Вальцев помолчал и вдруг, почти неожиданно для себя, начал говорить ей о музыке все, что он думает, про тишину, про неясные гармонии… Он говорил, увлекаясь, лучше и больше, чем тогда, с Гвидо.

Мери слушала его, не прерывая, не отводя от него глаз. Может быть, она не слышала слов, следя за движением его губ, за поворотом головы.

– Да, – пролепетала она наконец. – Это чудно, что вы говорите… Тихая музыка! Я тоже люблю тихое пение, pianissimo, громкое раздражает… Да?

«Не поняла!» – подумал Вальцев, и ему стало стыдно перед ней, как тогда в первую минуту перед Гвидо. Он невольно сжал брови, стараясь улыбнуться и сказать себе, что это неважно, что это – ребенок… И быстрое воспоминание мелькнуло перед ним. Когда-то то же самое он говорил Елене, этой смуглой, дерзкой женщине с бесцветными глазами.

Она изумленно и недоверчиво взглянула на него и вдруг сказала, что у нее давно бывают дни, когда она не может слышать никаких звуков, прячет голову в подушки и слушает особенную тишину. Она так сказала, что он понял – она думала обо всем этом раньше него. В первый раз Вальцев при Мери так ясно все продумал об Елене. Но это соединение было мгновенное, Вальцев опять сделал страшное усилие – и мысль исчезла, и он только прибавил про себя с детской горечью: «Гвидо вот понял, а она – нет».

Но через минуту и это прошло. Вальцев опять с нежностью и жалостью взглянул на девушку и, незаметно для себя, обнял ее узкие плечи, закутанные теплым платком.
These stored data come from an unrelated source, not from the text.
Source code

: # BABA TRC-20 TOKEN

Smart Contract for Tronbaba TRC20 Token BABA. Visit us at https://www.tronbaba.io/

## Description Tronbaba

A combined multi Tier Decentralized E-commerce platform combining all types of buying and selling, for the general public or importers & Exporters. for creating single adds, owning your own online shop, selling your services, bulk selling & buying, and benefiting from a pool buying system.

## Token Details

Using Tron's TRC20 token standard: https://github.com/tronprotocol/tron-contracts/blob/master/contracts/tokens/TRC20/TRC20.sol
– Не простудитесь, Мери, солнце близко к закату.

– Нет, нет… – шептала девочка, прижимаясь к нему. Ее пушистые волосы цеплялись за пуговицы его сюртука.
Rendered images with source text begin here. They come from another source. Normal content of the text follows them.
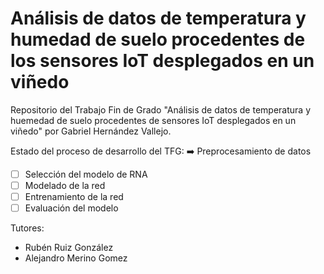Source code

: # Análisis de datos de temperatura y humedad de suelo procedentes de los sensores IoT desplegados en un viñedo
Repositorio del Trabajo Fin de Grado "Análisis de datos de temperatura y huemedad de suelo procedentes de sensores IoT desplegados en un viñedo" por Gabriel Hernández Vallejo.

Estado del proceso de desarrollo del TFG:
:arrow_right: Preprocesamiento de datos
- [ ] Selección del modelo de RNA
- [ ] Modelado de la red
- [ ] Entrenamiento de la red
- [ ] Evaluación del modelo

Tutores:
- Rubén Ruiz González
- Alejandro Merino Gomez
Теплая ручка искала его руки. Вальцев видел розовый, полуоткрытый ротик, крошечный и влажный, без улыбки. С лица опять сбежала краска, и выражение его было странно, очень красиво, без тени обычной детскости.
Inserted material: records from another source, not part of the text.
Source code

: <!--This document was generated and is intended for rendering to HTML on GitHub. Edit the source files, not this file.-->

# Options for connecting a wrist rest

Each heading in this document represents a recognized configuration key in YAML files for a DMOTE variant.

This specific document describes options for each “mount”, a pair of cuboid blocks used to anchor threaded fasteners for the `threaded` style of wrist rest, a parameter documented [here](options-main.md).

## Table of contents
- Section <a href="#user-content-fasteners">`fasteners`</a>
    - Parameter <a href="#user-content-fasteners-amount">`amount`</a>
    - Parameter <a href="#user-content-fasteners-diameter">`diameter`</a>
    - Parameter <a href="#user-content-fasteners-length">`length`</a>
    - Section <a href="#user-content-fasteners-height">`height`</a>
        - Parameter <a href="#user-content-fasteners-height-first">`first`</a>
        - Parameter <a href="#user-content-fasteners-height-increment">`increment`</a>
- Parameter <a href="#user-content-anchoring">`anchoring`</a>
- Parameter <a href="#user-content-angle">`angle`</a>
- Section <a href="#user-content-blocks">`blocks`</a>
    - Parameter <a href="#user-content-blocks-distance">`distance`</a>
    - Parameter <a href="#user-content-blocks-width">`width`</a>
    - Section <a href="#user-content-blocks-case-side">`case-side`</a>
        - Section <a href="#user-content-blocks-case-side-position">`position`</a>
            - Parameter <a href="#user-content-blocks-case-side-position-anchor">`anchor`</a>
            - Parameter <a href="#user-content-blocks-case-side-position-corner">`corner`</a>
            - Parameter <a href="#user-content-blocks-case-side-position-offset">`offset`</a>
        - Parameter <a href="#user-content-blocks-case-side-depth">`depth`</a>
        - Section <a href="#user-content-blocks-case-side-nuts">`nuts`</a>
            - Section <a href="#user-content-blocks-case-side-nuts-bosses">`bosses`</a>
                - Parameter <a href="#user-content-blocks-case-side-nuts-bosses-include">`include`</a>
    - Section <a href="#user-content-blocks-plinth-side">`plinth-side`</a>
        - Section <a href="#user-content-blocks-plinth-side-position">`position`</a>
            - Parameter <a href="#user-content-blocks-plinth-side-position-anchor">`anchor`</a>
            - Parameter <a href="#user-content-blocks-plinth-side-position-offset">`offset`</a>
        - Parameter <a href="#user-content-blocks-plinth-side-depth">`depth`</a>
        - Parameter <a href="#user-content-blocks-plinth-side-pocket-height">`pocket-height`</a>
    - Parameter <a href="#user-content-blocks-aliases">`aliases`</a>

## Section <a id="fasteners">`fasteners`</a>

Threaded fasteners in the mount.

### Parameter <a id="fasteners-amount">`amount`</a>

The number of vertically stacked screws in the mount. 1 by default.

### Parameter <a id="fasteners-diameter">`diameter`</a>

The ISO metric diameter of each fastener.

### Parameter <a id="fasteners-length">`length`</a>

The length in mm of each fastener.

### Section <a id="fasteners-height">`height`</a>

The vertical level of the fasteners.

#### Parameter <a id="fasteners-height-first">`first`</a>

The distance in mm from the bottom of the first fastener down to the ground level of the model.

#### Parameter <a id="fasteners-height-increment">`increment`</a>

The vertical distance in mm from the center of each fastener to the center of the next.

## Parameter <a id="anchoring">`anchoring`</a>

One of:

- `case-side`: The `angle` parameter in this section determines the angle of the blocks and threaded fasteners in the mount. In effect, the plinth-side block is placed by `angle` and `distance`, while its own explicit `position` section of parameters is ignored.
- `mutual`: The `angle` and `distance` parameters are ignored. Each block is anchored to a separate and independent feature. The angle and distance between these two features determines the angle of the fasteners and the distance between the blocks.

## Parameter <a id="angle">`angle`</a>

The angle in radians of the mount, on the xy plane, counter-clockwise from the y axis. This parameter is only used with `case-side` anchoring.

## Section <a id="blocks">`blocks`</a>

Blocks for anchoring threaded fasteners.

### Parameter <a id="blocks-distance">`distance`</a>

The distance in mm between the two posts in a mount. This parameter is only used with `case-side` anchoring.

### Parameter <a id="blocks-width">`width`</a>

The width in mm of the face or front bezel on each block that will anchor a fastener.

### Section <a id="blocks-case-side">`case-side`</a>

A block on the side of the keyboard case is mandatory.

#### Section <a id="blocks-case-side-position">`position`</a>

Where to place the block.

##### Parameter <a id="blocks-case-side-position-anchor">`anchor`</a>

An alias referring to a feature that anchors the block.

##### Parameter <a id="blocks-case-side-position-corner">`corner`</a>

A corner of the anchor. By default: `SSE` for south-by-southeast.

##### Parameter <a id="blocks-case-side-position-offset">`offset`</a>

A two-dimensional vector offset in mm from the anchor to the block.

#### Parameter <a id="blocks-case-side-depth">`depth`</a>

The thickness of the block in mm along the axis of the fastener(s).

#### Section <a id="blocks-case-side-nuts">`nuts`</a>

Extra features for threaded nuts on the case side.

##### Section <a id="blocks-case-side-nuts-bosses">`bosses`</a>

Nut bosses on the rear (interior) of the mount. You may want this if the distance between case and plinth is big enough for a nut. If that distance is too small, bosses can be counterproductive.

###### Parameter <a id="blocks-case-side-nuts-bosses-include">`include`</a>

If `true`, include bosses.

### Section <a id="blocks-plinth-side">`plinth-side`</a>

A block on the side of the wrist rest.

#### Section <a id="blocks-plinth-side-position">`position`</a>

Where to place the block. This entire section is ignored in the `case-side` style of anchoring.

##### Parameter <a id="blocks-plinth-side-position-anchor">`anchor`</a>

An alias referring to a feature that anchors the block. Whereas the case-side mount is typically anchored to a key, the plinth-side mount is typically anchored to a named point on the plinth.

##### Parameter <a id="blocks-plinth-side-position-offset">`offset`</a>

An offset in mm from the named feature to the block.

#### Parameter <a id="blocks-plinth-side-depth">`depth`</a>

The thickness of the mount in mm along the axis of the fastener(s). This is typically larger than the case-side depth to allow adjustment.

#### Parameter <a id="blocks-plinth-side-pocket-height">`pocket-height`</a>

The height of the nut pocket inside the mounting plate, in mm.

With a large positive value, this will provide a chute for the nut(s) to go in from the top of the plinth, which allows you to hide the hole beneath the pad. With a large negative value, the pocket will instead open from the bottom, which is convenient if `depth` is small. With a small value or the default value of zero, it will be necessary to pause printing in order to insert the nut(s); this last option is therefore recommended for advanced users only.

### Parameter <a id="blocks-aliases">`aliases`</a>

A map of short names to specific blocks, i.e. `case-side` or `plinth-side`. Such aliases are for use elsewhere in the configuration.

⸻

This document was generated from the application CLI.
– Так Мери не простудится? нет? – не думая, тихо говорил Вальцев, наклоняясь ниже. И он дотронулся слегка, чуть-чуть, своими губами до этого милого ротика. Вдруг, в это мгновение, кто-то крикнул глубоко внизу, на канале, где уже давно была тень, и крикнул так громко, вероятно далекому человеку, что Вальцев и Мери вздрогнули:

– La piena luna oggi. [25]

Вальцев встал. Он растерянно и быстро взглянул вверх, как будто теперь, со светло-белых, еще почти невечерних, небес могла на них смотреть эта полная луна. Что-то нехорошее, еще несознаваемое, но близкое к сознанию, было на душе. А между тем ничего не случилось. Он сделал усилие и припомнил все слова о жалости и любви к людям, которые говорил в последние дни. Он жалел бедного ребенка, жалел его жизнь, жалел Поликсену, он только всех жалел…

25

Сегодня полнолуние (ит.).

Дверь распахнулась, и влетела обеспокоенная Поликсена. Она пришла в ужас, что Мери до сих пор на балконе, и увела ее в комнаты. Вальцев простился, обещая зайти вечером. На душе все еще было неловко, терпко и домой не хотелось. В коридоре Степан Маркович неожиданно столкнулся с Фомушкой.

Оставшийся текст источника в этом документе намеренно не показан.